Más tarde compré en la librería Gandhi La invención de Morel y experimenté la misma sensación que con Ficciones; es importante que suceda con el comienzo de un libro: “Hoy, en esta isla, ha ocurrido un milagro: el verano se adelantó”. La escritora Elena Ferrante habla de “un comienzo que me dé la impresión de haber enfilado el camino correcto”
Me gusta leer en la cama porque es sin duda un espacio de intimidad y silencio; es más cómodo, el cuerpo está relajado y nos perdemos con más facilidad. Pero también leo en el subte o el colectivo y de a ratitos en la librería. Desde que trabajo en librerías trato de ser una lectora más prolija y al mismo tiempo tengo la posibilidad de comenzar y abandonar lecturas, de picotear. Soy fiel a mis intuiciones, a mis intereses, pero también estoy abierta y atenta a las recomendaciones de otros lectores, ya sean escritores, críticos, libreros o clientes. En estos últimos años leí a Natalia Ginzburg, Elsa Morante, Elena Ferrante y las menos conocidas Marisa Madieri (recomendación de un compañero librero) y Lorenza Mazzetti; todas italianas y a quienes recomiendo especialmente. En los últimos meses leí como en un arrebato a Agota Kristof (de quien había leído su libro Ayer), especialmente Claus y Lucas pero también La Analfabeta y No importa. También a las irlandesas Edna O’Brien y Maeve Brennan. De Chile, escritoras como Diamela Eltit y Lina Meruane.
Por mi trabajo conocí a Christa Wolf, Herta Müller, Irene Némirovsky, Svetlana Alexievich y a Maxie Wander pero también a Sara Gallardo, María Negroni, Ana Basualdo y Perla Suez. Estoy al día con muchas de las autoras jóvenes que tienen mayor repercusión pero reconozco que no me inclino de forma natural por la literatura contemporánea. Intento que un autor me indique las lecturas a seguir pero de pronto una novedad editorial tuerce el camino y una se encuentra con escritoras como Lucia Berlin, Mary Karr o Vivian Gornick y siempre releo a mis favoritas: Marguerite Duras, Clarice Lispector, las uruguayas Marosa Di Giorgio, Armonía Somers e Idea Vilariño, Virginia Woolf y Leonora Carrington entre otras.
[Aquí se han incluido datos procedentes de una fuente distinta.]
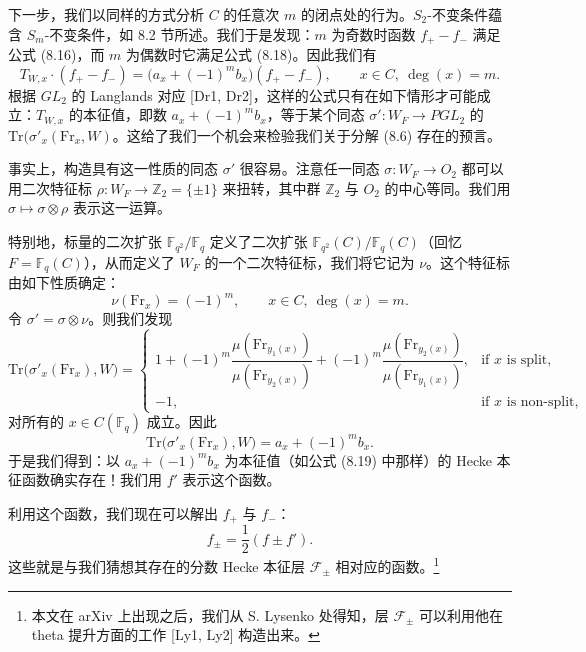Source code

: 下一步，我们以同样的方式分析 $C$ 的任意次 $m$ 的闭点处的行为。$S_2$-不变条件蕴含 $S_m$-不变条件，如 8.2 节所述。我们于是发现：$m$ 为奇数时函数 $f_+ - f_-$ 满足公式 (8.16)，而 $m$ 为偶数时它满足公式 (8.18)。因此我们有
\begin{equation}\tag{8.19}
T_{W,x}\cdot (f_+ - f_-) = \bigl(a_x + (-1)^m b_x\bigr)(f_+ - f_-), \qquad x\in C,\ \deg(x) = m.
\end{equation}
根据 $GL_2$ 的 Langlands 对应 [Dr1, Dr2]，这样的公式只有在如下情形才可能成立：$T_{W,x}$ 的本征值，即数 $a_x + (-1)^m b_x$，等于某个同态 $\sigma' : W_F \to PGL_2$ 的 $\mathrm{Tr}(\sigma'_x(\mathrm{Fr}_x, W)$。这给了我们一个机会来检验我们关于分解 (8.6) 存在的预言。


事实上，构造具有这一性质的同态 $\sigma'$ 很容易。注意任一同态 $\sigma : W_F \to O_2$ 都可以用二次特征标 $\rho : W_F \to \mathbb{Z}_2 = \{\pm 1\}$ 来扭转，其中群 $\mathbb{Z}_2$ 与 $O_2$ 的中心等同。我们用 $\sigma \mapsto \sigma\otimes\rho$ 表示这一运算。

特别地，标量的二次扩张 $\mathbb{F}_{q^2}/\mathbb{F}_q$ 定义了二次扩张 $\mathbb{F}_{q^2}(C)/\mathbb{F}_q(C)$（回忆 $F = \mathbb{F}_q(C)$），从而定义了 $W_F$ 的一个二次特征标，我们将它记为 $\nu$。这个特征标由如下性质确定：
\begin{equation}\tag{8.20}
\nu(\mathrm{Fr}_x) = (-1)^m, \qquad x\in C,\ \deg(x) = m.
\end{equation}
令 $\sigma' = \sigma\otimes \nu$。则我们发现
\[
\mathrm{Tr}\bigl(\sigma'_x(\mathrm{Fr}_x), W\bigr) = \begin{cases} 1 + (-1)^m\dfrac{\mu(\mathrm{Fr}_{y_1(x)})}{\mu(\mathrm{Fr}_{y_2(x)})} + (-1)^m\dfrac{\mu(\mathrm{Fr}_{y_2(x)})}{\mu(\mathrm{Fr}_{y_1(x)})}, & \text{if } x \text{ is split},\\[10pt] -1, & \text{if } x \text{ is non-split},\end{cases}
\]
对所有的 $x\in C(\mathbb{F}_q)$ 成立。因此
\[
\mathrm{Tr}\bigl(\sigma'_x(\mathrm{Fr}_x), W\bigr) = a_x + (-1)^m b_x.
\]
于是我们得到：以 $a_x + (-1)^m b_x$ 为本征值（如公式 (8.19) 中那样）的 Hecke 本征函数确实存在！我们用 $f'$ 表示这个函数。

利用这个函数，我们现在可以解出 $f_+$ 与 $f_-$：
\begin{equation}\tag{8.21}
f_\pm = \frac{1}{2}(f\pm f').
\end{equation}
这些就是与我们猜想其存在的分数 Hecke 本征层 $\mathcal{F}_\pm$ 相对应的函数。\footnote{本文在 arXiv 上出现之后，我们从 S. Lysenko 处得知，层 $\mathcal{F}_\pm$ 可以利用他在 theta 提升方面的工作 [Ly1, Ly2] 构造出来。}

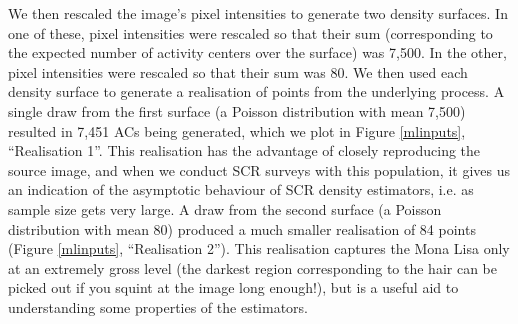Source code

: \documentclass[10pt,a4paper]{article}
\begin{document}
We then rescaled the image's pixel intensities to generate two density surfaces. In one of these, pixel intensities were rescaled so that their sum (corresponding to the expected number of activity centers over the surface) was 7,500. In the other, pixel intensities were rescaled so that their sum was 80. We then used each density surface to generate a realisation of points from the underlying process. A single draw from the first surface (a Poisson distribution with mean 7,500) resulted in 7,451 ACs being generated, which we plot in Figure \ref{mlinputs}, ``Realisation 1''. This realisation has the advantage of closely reproducing the source image, and when we conduct SCR surveys with this population, it gives us an indication of the asymptotic behaviour of SCR density estimators, i.e. as sample size gets very large. A draw from the second surface (a Poisson distribution with mean 80) produced a much smaller realisation of 84 points (Figure \ref{mlinputs}, ``Realisation 2''). This realisation captures the Mona Lisa only at an extremely gross level (the darkest region corresponding to the hair can be picked out if you squint at the image long enough!), but is a useful aid to understanding some properties of the estimators.

\end{document}
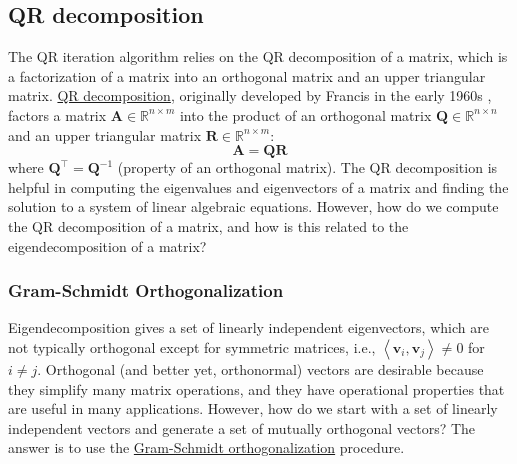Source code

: \documentclass{article}[11pt]
\begin{document}
\subsection{QR decomposition}
The QR iteration algorithm relies on the QR decomposition of a matrix, which is a factorization of a matrix into an orthogonal matrix and an upper triangular matrix.
\href{https://en.wikipedia.org/wiki/QR_decomposition}{QR decomposition}, originally developed by Francis in the early 1960s \cite{Francis-QR-1961, Francis-QR-1962}, factors a matrix $\mathbf{A}\in\mathbb{R}^{n\times{m}}$ 
into the product of an orthogonal matrix $\mathbf{Q}\in\mathbb{R}^{n\times{n}}$ and 
an upper triangular matrix $\mathbf{R}\in\mathbb{R}^{n\times{m}}$:
\begin{equation}
\mathbf{A} = \mathbf{Q}\mathbf{R}
\end{equation}
where $\mathbf{Q}^{\top} = \mathbf{Q}^{-1}$ (property of an orthogonal matrix). 
The QR decomposition is helpful in computing the eigenvalues and eigenvectors of a matrix and finding the solution to a system of linear algebraic equations.
However, how do we compute the QR decomposition of a matrix, and how is this related to the eigendecomposition of a matrix?

\subsubsection*{Gram-Schmidt Orthogonalization}
Eigendecomposition gives a set of linearly independent eigenvectors, which are not typically orthogonal except for symmetric matrices, i.e., $\left<\mathbf{v}_{i},\mathbf{v}_{j}\right>\neq{0}$ for $i\neq{j}$.
Orthogonal (and better yet, orthonormal) vectors are desirable because they simplify many matrix operations, 
and they have operational properties that are useful in many applications. 
However, how do we start with a set of linearly independent vectors and generate a set of mutually orthogonal vectors?
The answer is to use the \href{https://en.wikipedia.org/wiki/Gram-Schmidt_process}{Gram-Schmidt orthogonalization} procedure. 
\end{document}
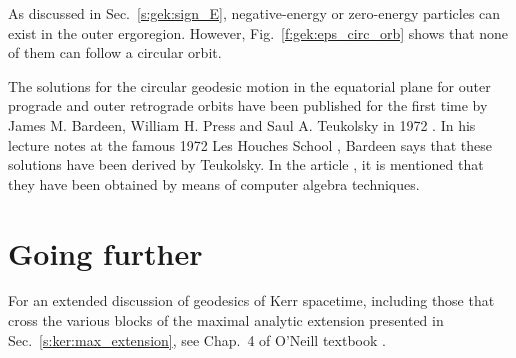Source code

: \begin{remark}
As discussed in Sec.~\ref{s:gek:sign_E}, negative-energy or zero-energy particles can exist in
the outer ergoregion. However, Fig.~\ref{f:gek:eps_circ_orb} shows that none
of them can follow a circular orbit.
\end{remark}



\begin{hist}
The solutions for the circular geodesic motion in the equatorial plane
for outer prograde and outer retrograde orbits have been published for the first
time by James M. Bardeen, William H. Press and Saul A. Teukolsky in 1972 \cite{BardePT72}. In his lecture notes at the famous
1972 Les Houches School \cite{Barde73}, Bardeen says that these solutions have been derived by Teukolsky.
In the article \cite{BardePT72}, it is mentioned that they have been obtained by means of
computer algebra techniques.
\end{hist}



\section{Going further}

For an extended discussion of geodesics of Kerr spacetime, including those
that cross the various blocks of the maximal analytic extension presented in
Sec.~\ref{s:ker:max_extension}, see Chap.~4 of O'Neill textbook \cite{ONeil95}.


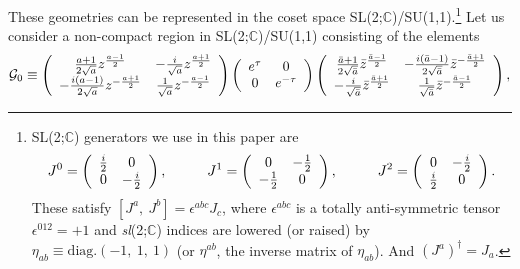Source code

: \documentclass[a4paper,11pt]{article}
\begin{document}
These geometries can be represented in the coset space 
SL(2;$\mathbb{C}$)/SU(1,1).\footnote{
SL(2;$\mathbb{C}$) generators we use in this paper are 
\begin{eqnarray*}
 J^0=\left(\begin{array}{cc}
      \frac{i}{2} & 0 \\
      0 & -\frac{i}{2}
	   \end{array}\right), \hspace{10mm}
 J^1=\left(\begin{array}{cc}
      0 & -\frac{1}{2} \\
      -\frac{1}{2} & 0
	   \end{array}\right), \hspace{10mm}
 J^2=\left(\begin{array}{cc}
      0 & -\frac{i}{2} \\
      \frac{i}{2} & 0
	   \end{array}\right).
\end{eqnarray*}
These satisfy $\left[J^a, \ J^b\right]=\epsilon^{abc} J_c$, 
where $\epsilon^{abc}$ is a totally anti-symmetric tensor 
$\epsilon^{012}=+1$ and {\it sl}(2;$\mathbb{C}$) indices are lowered 
(or raised) by $\eta_{ab}\equiv \textrm{diag.}(-1, \ 1, \ 1)$ 
(or $\eta^{ab}$, the inverse matrix of $\eta_{ab}$).
And $\left(J^a\right)^\dagger = J_a$.
}
Let us consider a non-compact region in SL(2;$\mathbb{C}$)/SU(1,1) 
consisting of the elements 
\begin{eqnarray}
\label{cal-G_0}
{\cal G}_0\equiv
 \left(\begin{array}{cc}
  \frac{a+1}{2\sqrt{a}}z^{\frac{a-1}{2}} & 
    -\frac{i}{\sqrt{a}}z^{\frac{a+1}{2}} \\
  -\frac{i(a-1)}{2\sqrt{a}}z^{-\frac{a+1}{2}} & 
    \frac{1}{\sqrt{a}}z^{-\frac{a-1}{2}}
       \end{array}\right)
 \left(\begin{array}{cc}
  e^{\tau} &  0 \\
  0 & e^{-\tau}
       \end{array}\right)
 \left(\begin{array}{cc}
  \frac{\bar{a}+1}{2\sqrt{\bar{a}}}\bar{z}^{\frac{\bar{a}-1}{2}} & 
    -\frac{i(\bar{a}-1)}{2\sqrt{\bar{a}}}\bar{z}^{-\frac{\bar{a}+1}{2}} \\
  -\frac{i}{\sqrt{\bar{a}}}\bar{z}^{\frac{\bar{a}+1}{2}} & 
    \frac{1}{\sqrt{\bar{a}}}\bar{z}^{-\frac{\bar{a}-1}{2}}
       \end{array}\right),
\end{eqnarray} 
\end{document}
Hablo de escritoras no sólo porque es el tema de este proyecto sino también porque en los últimos años se le ha dado una especial atención a la literatura escrita por mujeres. Porque en mí, como lectora, resuenan de manera diferente, me brindan un espacio de libertad y gratitud.
Tengo pensado retomar la lectura de En busca del tiempo perdido de Marcel Proust y leer la trilogía Noviembre de 1918 que escribió Alfred Döblin. Y estoy intentando leer en inglés Franny and Zooey de J. D. Salinger.